Broadley, Marissa MPH, MSEd, RN, CIC; Schweon, Steven J. MSN, MPH, RN, CIC, HEM, FSHEA, FAPIC

doi: 10.1097/01.NURSE.0000515524.23032.d5

Marissa Broadley is an infection prevention practitioner at Saratoga Hospital in Saratoga Springs, N.Y. Steven J. Schweon is an infection prevention consultant in Saylorsburg, Pa.

The authors have disclosed no financial relationships related to this article.
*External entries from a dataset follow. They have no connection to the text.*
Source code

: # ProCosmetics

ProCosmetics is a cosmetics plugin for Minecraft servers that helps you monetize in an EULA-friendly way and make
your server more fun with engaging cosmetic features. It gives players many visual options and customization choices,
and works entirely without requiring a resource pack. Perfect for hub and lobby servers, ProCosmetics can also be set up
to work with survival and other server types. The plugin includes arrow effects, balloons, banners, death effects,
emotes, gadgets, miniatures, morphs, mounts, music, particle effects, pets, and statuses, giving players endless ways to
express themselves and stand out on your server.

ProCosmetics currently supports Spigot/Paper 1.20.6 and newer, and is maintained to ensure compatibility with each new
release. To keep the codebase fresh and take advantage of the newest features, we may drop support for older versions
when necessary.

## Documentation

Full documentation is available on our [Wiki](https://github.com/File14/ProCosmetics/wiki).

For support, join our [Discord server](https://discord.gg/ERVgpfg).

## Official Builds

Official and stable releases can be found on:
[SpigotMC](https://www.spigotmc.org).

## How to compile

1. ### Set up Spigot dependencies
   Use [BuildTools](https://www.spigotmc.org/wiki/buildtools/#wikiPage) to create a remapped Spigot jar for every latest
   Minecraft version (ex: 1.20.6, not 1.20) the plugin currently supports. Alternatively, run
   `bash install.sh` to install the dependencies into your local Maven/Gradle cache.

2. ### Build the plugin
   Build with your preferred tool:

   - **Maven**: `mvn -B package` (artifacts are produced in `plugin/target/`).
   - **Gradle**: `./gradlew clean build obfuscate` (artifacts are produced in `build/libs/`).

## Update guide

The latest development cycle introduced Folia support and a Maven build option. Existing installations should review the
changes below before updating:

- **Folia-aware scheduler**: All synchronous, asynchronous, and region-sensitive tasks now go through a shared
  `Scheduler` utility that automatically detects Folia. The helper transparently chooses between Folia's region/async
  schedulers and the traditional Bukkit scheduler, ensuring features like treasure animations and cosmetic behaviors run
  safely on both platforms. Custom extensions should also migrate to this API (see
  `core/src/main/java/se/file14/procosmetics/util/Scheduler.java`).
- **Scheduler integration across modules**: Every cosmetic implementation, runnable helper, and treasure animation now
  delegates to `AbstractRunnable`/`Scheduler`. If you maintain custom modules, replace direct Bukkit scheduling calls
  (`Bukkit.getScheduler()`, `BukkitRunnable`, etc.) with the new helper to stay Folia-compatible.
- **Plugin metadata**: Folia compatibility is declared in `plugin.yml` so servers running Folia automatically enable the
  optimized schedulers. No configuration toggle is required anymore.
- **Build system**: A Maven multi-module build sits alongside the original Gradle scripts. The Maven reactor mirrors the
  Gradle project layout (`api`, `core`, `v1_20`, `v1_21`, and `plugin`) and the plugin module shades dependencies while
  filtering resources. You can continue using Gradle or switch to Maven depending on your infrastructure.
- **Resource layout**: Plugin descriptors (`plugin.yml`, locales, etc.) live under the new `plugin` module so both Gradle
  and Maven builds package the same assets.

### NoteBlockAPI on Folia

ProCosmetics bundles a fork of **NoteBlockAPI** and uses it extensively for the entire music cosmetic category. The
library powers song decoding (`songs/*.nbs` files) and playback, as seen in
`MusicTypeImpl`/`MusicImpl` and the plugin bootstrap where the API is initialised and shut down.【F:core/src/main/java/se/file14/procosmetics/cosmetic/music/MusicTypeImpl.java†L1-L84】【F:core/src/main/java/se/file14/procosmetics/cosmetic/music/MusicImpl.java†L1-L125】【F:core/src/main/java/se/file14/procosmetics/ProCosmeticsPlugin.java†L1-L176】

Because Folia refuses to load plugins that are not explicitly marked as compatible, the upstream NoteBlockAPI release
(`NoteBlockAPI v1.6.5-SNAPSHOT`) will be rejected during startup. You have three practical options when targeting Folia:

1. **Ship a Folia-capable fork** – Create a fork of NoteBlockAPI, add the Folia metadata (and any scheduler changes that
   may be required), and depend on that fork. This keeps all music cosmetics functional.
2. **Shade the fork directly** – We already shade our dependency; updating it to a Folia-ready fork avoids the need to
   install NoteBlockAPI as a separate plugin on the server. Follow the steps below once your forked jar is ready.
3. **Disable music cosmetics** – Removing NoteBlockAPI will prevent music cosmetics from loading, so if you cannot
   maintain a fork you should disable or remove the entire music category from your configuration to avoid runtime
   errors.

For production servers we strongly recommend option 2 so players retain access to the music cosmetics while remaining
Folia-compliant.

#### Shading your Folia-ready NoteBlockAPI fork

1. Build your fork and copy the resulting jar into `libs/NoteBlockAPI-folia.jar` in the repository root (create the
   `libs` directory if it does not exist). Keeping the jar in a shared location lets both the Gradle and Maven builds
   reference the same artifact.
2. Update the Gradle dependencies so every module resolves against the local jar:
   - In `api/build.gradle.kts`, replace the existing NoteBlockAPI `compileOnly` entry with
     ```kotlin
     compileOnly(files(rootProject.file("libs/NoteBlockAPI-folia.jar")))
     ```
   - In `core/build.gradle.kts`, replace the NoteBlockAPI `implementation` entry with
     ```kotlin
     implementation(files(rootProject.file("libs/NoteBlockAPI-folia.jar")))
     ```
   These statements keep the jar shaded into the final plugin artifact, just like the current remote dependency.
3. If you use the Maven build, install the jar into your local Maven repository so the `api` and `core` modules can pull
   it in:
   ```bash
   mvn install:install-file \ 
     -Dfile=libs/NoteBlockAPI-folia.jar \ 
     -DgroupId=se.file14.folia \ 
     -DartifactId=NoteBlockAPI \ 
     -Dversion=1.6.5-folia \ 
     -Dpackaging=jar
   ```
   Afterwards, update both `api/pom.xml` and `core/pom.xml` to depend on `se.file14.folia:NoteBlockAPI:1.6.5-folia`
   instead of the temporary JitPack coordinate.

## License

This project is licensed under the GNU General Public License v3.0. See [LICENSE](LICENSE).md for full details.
A RECENT CASE REPORT describes a 57-year-old man without a significant medical history who underwent a routine dental cleaning and examination.1 His oral health was unremarkable, and no invasive dental procedures were performed. Two weeks later, he presented to the hospital with tachycardia and a low-grade fever of 100.9° F (38.3° C). He had hypoactive bowel sounds and complained of right upper quadrant tenderness. Lab tests revealed leukocytosis with bandemia (“left shift”), an indication of significant inflammation and possible infection.

After blood culture specimens were obtained, I.V. metronidazole and ceftriaxone were administered. Magnetic resonance imaging demonstrated a hepatic abscess, and the patient underwent computed tomography-guided percutaneous drainage. Thirty-five milliliters of purulent fluid was obtained and sent to the lab for culture and sensitivity, which revealed Fusobacterium necrophorum (F. necrophorum), an anaerobic Gram-negative bacterium.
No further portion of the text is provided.